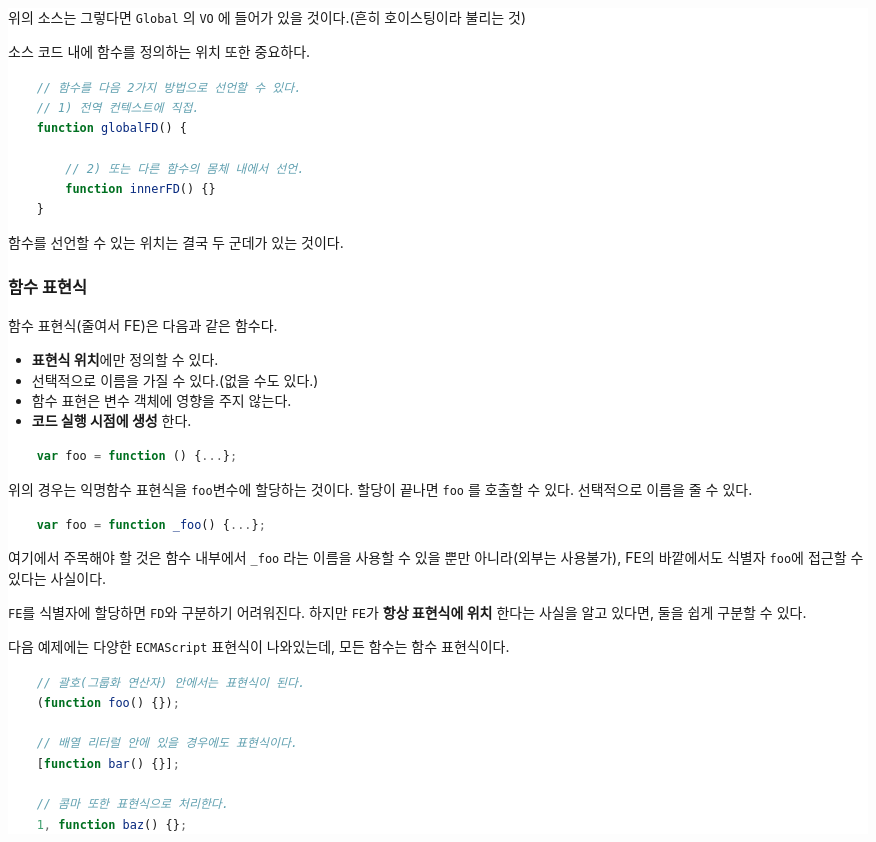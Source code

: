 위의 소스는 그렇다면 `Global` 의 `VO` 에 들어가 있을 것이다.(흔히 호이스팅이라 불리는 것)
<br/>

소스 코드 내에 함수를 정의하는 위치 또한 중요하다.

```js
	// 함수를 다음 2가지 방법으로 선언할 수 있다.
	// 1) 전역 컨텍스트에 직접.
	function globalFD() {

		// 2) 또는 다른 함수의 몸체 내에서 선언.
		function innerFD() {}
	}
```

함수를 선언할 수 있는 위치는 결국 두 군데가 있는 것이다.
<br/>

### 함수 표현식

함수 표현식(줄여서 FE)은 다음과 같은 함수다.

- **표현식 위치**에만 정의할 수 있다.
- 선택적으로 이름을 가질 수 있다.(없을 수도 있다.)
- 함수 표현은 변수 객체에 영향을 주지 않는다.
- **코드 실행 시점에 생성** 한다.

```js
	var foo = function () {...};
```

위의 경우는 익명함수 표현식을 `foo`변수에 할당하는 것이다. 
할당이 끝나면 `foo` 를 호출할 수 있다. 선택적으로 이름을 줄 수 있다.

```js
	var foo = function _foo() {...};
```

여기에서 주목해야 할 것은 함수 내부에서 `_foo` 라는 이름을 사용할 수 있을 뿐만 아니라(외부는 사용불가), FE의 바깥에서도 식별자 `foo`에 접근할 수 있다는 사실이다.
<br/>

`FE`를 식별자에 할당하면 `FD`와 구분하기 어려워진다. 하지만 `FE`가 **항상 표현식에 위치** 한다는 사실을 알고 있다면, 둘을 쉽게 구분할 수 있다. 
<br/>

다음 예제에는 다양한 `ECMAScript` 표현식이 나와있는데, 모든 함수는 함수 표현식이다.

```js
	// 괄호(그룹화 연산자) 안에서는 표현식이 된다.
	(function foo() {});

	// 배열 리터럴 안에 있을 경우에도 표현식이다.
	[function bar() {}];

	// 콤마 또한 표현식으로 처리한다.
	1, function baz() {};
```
* * *
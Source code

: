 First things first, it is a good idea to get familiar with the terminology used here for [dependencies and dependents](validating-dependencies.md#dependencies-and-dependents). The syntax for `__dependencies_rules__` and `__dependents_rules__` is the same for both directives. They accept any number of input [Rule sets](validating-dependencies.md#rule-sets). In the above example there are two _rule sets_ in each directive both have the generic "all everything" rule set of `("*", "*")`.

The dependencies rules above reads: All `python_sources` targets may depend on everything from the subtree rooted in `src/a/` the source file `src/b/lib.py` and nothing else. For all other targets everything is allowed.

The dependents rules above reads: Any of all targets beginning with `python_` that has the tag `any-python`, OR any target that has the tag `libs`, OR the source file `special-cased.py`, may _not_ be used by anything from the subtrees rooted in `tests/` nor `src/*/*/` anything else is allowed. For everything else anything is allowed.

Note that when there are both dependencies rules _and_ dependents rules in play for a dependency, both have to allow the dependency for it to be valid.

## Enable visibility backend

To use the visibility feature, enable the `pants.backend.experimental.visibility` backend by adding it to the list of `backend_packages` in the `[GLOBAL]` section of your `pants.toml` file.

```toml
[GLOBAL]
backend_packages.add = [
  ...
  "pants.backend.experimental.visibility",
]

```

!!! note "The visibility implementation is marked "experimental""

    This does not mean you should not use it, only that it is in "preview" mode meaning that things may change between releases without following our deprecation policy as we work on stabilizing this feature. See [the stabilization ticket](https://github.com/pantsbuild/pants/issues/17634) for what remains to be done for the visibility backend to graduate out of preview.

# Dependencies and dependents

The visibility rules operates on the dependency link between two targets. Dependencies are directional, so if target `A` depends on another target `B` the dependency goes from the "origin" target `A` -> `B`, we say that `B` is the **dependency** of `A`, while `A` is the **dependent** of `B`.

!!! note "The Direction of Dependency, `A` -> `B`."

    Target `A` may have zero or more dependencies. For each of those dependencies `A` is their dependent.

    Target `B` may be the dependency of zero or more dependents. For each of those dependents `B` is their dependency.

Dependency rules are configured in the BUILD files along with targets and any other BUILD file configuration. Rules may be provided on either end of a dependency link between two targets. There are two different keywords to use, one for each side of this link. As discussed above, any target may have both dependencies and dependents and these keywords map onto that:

◆ DIRECTIONS FOR THIS TASK: Please tally the lines above that include the word "those" and answer with the number by itself.

◆ EXPECTED OUTPUT: 2